Exercise requirements:
The response must reproduce every record below without alteration.

Working data:
==============================
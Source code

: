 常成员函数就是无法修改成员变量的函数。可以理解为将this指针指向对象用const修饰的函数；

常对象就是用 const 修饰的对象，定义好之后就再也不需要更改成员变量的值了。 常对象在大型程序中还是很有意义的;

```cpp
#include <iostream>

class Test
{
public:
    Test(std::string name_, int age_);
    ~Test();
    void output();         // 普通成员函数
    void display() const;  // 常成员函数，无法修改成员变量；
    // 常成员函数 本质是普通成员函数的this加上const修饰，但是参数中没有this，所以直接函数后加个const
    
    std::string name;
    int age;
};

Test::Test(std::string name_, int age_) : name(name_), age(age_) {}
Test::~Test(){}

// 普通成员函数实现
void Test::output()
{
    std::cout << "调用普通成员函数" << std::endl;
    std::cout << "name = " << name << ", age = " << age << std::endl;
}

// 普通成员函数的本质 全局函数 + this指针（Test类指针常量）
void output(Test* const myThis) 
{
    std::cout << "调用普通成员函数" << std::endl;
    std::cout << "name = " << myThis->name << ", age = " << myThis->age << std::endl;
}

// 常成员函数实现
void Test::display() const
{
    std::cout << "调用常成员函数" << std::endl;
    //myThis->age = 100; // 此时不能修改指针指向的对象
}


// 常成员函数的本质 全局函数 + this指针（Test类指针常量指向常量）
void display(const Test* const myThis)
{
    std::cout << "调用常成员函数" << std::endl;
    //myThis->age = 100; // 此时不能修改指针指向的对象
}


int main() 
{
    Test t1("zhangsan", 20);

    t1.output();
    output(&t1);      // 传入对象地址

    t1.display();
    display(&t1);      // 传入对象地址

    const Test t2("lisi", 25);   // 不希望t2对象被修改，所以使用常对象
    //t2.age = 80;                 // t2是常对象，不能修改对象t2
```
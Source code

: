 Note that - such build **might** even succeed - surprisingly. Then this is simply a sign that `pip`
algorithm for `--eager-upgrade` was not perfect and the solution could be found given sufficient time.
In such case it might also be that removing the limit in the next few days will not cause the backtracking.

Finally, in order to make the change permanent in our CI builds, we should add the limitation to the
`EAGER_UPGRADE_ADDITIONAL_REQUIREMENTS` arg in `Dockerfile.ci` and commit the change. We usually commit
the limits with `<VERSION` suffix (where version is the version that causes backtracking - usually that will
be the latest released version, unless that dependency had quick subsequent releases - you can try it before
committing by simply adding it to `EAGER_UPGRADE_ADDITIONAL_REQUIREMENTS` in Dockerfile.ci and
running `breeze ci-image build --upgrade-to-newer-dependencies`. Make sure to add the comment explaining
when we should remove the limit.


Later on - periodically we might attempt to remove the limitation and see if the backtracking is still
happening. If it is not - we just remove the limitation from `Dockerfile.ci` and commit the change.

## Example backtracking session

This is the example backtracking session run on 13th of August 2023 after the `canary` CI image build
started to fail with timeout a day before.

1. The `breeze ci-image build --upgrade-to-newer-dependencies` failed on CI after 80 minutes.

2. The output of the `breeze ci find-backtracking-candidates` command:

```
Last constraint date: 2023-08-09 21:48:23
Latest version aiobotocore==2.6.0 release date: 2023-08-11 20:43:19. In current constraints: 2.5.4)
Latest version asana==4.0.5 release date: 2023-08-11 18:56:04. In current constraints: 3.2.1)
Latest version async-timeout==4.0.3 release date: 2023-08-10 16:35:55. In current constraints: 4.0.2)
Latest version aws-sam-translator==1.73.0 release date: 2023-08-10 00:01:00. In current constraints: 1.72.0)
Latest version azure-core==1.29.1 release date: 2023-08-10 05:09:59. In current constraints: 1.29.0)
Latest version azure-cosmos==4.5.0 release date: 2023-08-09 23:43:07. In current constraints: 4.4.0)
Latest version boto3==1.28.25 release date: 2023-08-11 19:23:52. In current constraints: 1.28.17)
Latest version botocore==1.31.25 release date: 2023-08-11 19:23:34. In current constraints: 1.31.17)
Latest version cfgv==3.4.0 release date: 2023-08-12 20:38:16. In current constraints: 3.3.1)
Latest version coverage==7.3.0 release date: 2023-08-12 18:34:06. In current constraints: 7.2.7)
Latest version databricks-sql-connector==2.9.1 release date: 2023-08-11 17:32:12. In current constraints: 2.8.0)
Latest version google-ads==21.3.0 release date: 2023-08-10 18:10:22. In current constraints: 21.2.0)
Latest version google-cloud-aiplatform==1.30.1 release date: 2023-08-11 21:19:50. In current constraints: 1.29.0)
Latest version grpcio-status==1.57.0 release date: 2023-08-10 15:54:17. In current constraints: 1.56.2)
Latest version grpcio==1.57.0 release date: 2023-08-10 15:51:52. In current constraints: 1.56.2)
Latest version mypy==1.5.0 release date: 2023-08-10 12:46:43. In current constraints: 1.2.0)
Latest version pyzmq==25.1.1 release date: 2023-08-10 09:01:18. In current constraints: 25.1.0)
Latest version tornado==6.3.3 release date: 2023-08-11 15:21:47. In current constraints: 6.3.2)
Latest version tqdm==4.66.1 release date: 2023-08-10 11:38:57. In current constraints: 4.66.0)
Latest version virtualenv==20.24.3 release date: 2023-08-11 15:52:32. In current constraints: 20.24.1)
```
==============================
Solution to this task:
Source code

: 常成员函数就是无法修改成员变量的函数。可以理解为将this指针指向对象用const修饰的函数；

常对象就是用 const 修饰的对象，定义好之后就再也不需要更改成员变量的值了。 常对象在大型程序中还是很有意义的;

```cpp
#include <iostream>

class Test
{
public:
    Test(std::string name_, int age_);
    ~Test();
    void output();         // 普通成员函数
    void display() const;  // 常成员函数，无法修改成员变量；
    // 常成员函数 本质是普通成员函数的this加上const修饰，但是参数中没有this，所以直接函数后加个const
    
    std::string name;
    int age;
};

Test::Test(std::string name_, int age_) : name(name_), age(age_) {}
Test::~Test(){}

// 普通成员函数实现
void Test::output()
{
    std::cout << "调用普通成员函数" << std::endl;
    std::cout << "name = " << name << ", age = " << age << std::endl;
}

// 普通成员函数的本质 全局函数 + this指针（Test类指针常量）
void output(Test* const myThis) 
{
    std::cout << "调用普通成员函数" << std::endl;
    std::cout << "name = " << myThis->name << ", age = " << myThis->age << std::endl;
}

// 常成员函数实现
void Test::display() const
{
    std::cout << "调用常成员函数" << std::endl;
    //myThis->age = 100; // 此时不能修改指针指向的对象
}


// 常成员函数的本质 全局函数 + this指针（Test类指针常量指向常量）
void display(const Test* const myThis)
{
    std::cout << "调用常成员函数" << std::endl;
    //myThis->age = 100; // 此时不能修改指针指向的对象
}


int main() 
{
    Test t1("zhangsan", 20);

    t1.output();
    output(&t1);      // 传入对象地址

    t1.display();
    display(&t1);      // 传入对象地址

    const Test t2("lisi", 25);   // 不希望t2对象被修改，所以使用常对象
    //t2.age = 80;                 // t2是常对象，不能修改对象t2
```
Source code

: Note that - such build **might** even succeed - surprisingly. Then this is simply a sign that `pip`
algorithm for `--eager-upgrade` was not perfect and the solution could be found given sufficient time.
In such case it might also be that removing the limit in the next few days will not cause the backtracking.

Finally, in order to make the change permanent in our CI builds, we should add the limitation to the
`EAGER_UPGRADE_ADDITIONAL_REQUIREMENTS` arg in `Dockerfile.ci` and commit the change. We usually commit
the limits with `<VERSION` suffix (where version is the version that causes backtracking - usually that will
be the latest released version, unless that dependency had quick subsequent releases - you can try it before
committing by simply adding it to `EAGER_UPGRADE_ADDITIONAL_REQUIREMENTS` in Dockerfile.ci and
running `breeze ci-image build --upgrade-to-newer-dependencies`. Make sure to add the comment explaining
when we should remove the limit.


Later on - periodically we might attempt to remove the limitation and see if the backtracking is still
happening. If it is not - we just remove the limitation from `Dockerfile.ci` and commit the change.

## Example backtracking session

This is the example backtracking session run on 13th of August 2023 after the `canary` CI image build
started to fail with timeout a day before.

1. The `breeze ci-image build --upgrade-to-newer-dependencies` failed on CI after 80 minutes.

2. The output of the `breeze ci find-backtracking-candidates` command:

```
Last constraint date: 2023-08-09 21:48:23
Latest version aiobotocore==2.6.0 release date: 2023-08-11 20:43:19. In current constraints: 2.5.4)
Latest version asana==4.0.5 release date: 2023-08-11 18:56:04. In current constraints: 3.2.1)
Latest version async-timeout==4.0.3 release date: 2023-08-10 16:35:55. In current constraints: 4.0.2)
Latest version aws-sam-translator==1.73.0 release date: 2023-08-10 00:01:00. In current constraints: 1.72.0)
Latest version azure-core==1.29.1 release date: 2023-08-10 05:09:59. In current constraints: 1.29.0)
Latest version azure-cosmos==4.5.0 release date: 2023-08-09 23:43:07. In current constraints: 4.4.0)
Latest version boto3==1.28.25 release date: 2023-08-11 19:23:52. In current constraints: 1.28.17)
Latest version botocore==1.31.25 release date: 2023-08-11 19:23:34. In current constraints: 1.31.17)
Latest version cfgv==3.4.0 release date: 2023-08-12 20:38:16. In current constraints: 3.3.1)
Latest version coverage==7.3.0 release date: 2023-08-12 18:34:06. In current constraints: 7.2.7)
Latest version databricks-sql-connector==2.9.1 release date: 2023-08-11 17:32:12. In current constraints: 2.8.0)
Latest version google-ads==21.3.0 release date: 2023-08-10 18:10:22. In current constraints: 21.2.0)
Latest version google-cloud-aiplatform==1.30.1 release date: 2023-08-11 21:19:50. In current constraints: 1.29.0)
Latest version grpcio-status==1.57.0 release date: 2023-08-10 15:54:17. In current constraints: 1.56.2)
Latest version grpcio==1.57.0 release date: 2023-08-10 15:51:52. In current constraints: 1.56.2)
Latest version mypy==1.5.0 release date: 2023-08-10 12:46:43. In current constraints: 1.2.0)
Latest version pyzmq==25.1.1 release date: 2023-08-10 09:01:18. In current constraints: 25.1.0)
Latest version tornado==6.3.3 release date: 2023-08-11 15:21:47. In current constraints: 6.3.2)
Latest version tqdm==4.66.1 release date: 2023-08-10 11:38:57. In current constraints: 4.66.0)
Latest version virtualenv==20.24.3 release date: 2023-08-11 15:52:32. In current constraints: 20.24.1)
```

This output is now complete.